Provided information below:

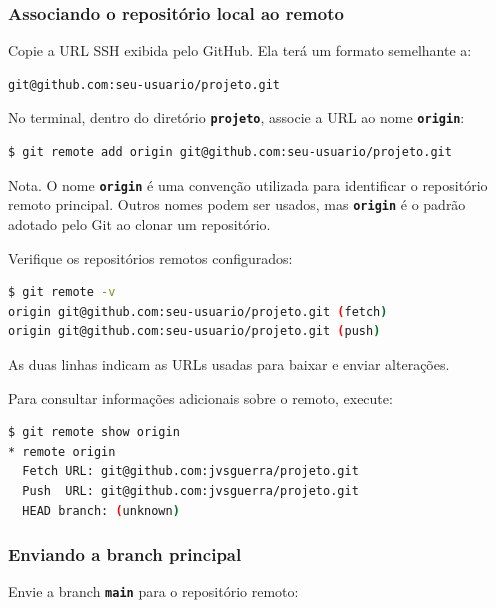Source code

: \documentclass[12pt,a4paper]{article}
\begin{document}
\subsubsection{Associando o repositório local ao remoto}

Copie a URL SSH exibida pelo GitHub. Ela terá um formato semelhante a:

\begin{lstlisting}[language=bash]
git@github.com:seu-usuario/projeto.git
\end{lstlisting}

No terminal, dentro do diretório \textbf{\texttt{projeto}}, associe a URL ao nome \textbf{\texttt{origin}}:

\begin{lstlisting}[language=bash]
$ git remote add origin git@github.com:seu-usuario/projeto.git
\end{lstlisting}

\begin{question}{Nota.}
\footnotesize O nome \textbf{\texttt{origin}} é uma convenção utilizada para identificar o repositório remoto principal. Outros nomes podem ser usados, mas \textbf{\texttt{origin}} é o padrão adotado pelo Git ao clonar um repositório.
\end{question}

Verifique os repositórios remotos configurados:

\begin{lstlisting}[language=bash]
$ git remote -v
origin git@github.com:seu-usuario/projeto.git (fetch)
origin git@github.com:seu-usuario/projeto.git (push)
\end{lstlisting}

As duas linhas indicam as URLs usadas para baixar e enviar alterações.

Para consultar informações adicionais sobre o remoto, execute:

\begin{lstlisting}[language=bash]
$ git remote show origin
* remote origin
  Fetch URL: git@github.com:jvsguerra/projeto.git
  Push  URL: git@github.com:jvsguerra/projeto.git
  HEAD branch: (unknown)
\end{lstlisting}

\subsubsection{Enviando a branch principal}

Envie a branch \textbf{\texttt{main}} para o repositório remoto:
\end{document}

End of Provided information.

Your assignment | Could you retype the records above exactly, omitting the pictures?

Response |
Source code

: \documentclass[12pt,a4paper]{article}
\begin{document}
\subsubsection{Associando o repositório local ao remoto}

Copie a URL SSH exibida pelo GitHub. Ela terá um formato semelhante a:

\begin{lstlisting}[language=bash]
git@github.com:seu-usuario/projeto.git
\end{lstlisting}

No terminal, dentro do diretório \textbf{\texttt{projeto}}, associe a URL ao nome \textbf{\texttt{origin}}:

\begin{lstlisting}[language=bash]
$ git remote add origin git@github.com:seu-usuario/projeto.git
\end{lstlisting}

\begin{question}{Nota.}
\footnotesize O nome \textbf{\texttt{origin}} é uma convenção utilizada para identificar o repositório remoto principal. Outros nomes podem ser usados, mas \textbf{\texttt{origin}} é o padrão adotado pelo Git ao clonar um repositório.
\end{question}

Verifique os repositórios remotos configurados:

\begin{lstlisting}[language=bash]
$ git remote -v
origin git@github.com:seu-usuario/projeto.git (fetch)
origin git@github.com:seu-usuario/projeto.git (push)
\end{lstlisting}

As duas linhas indicam as URLs usadas para baixar e enviar alterações.

Para consultar informações adicionais sobre o remoto, execute:

\begin{lstlisting}[language=bash]
$ git remote show origin
* remote origin
  Fetch URL: git@github.com:jvsguerra/projeto.git
  Push  URL: git@github.com:jvsguerra/projeto.git
  HEAD branch: (unknown)
\end{lstlisting}

\subsubsection{Enviando a branch principal}

Envie a branch \textbf{\texttt{main}} para o repositório remoto:
\end{document}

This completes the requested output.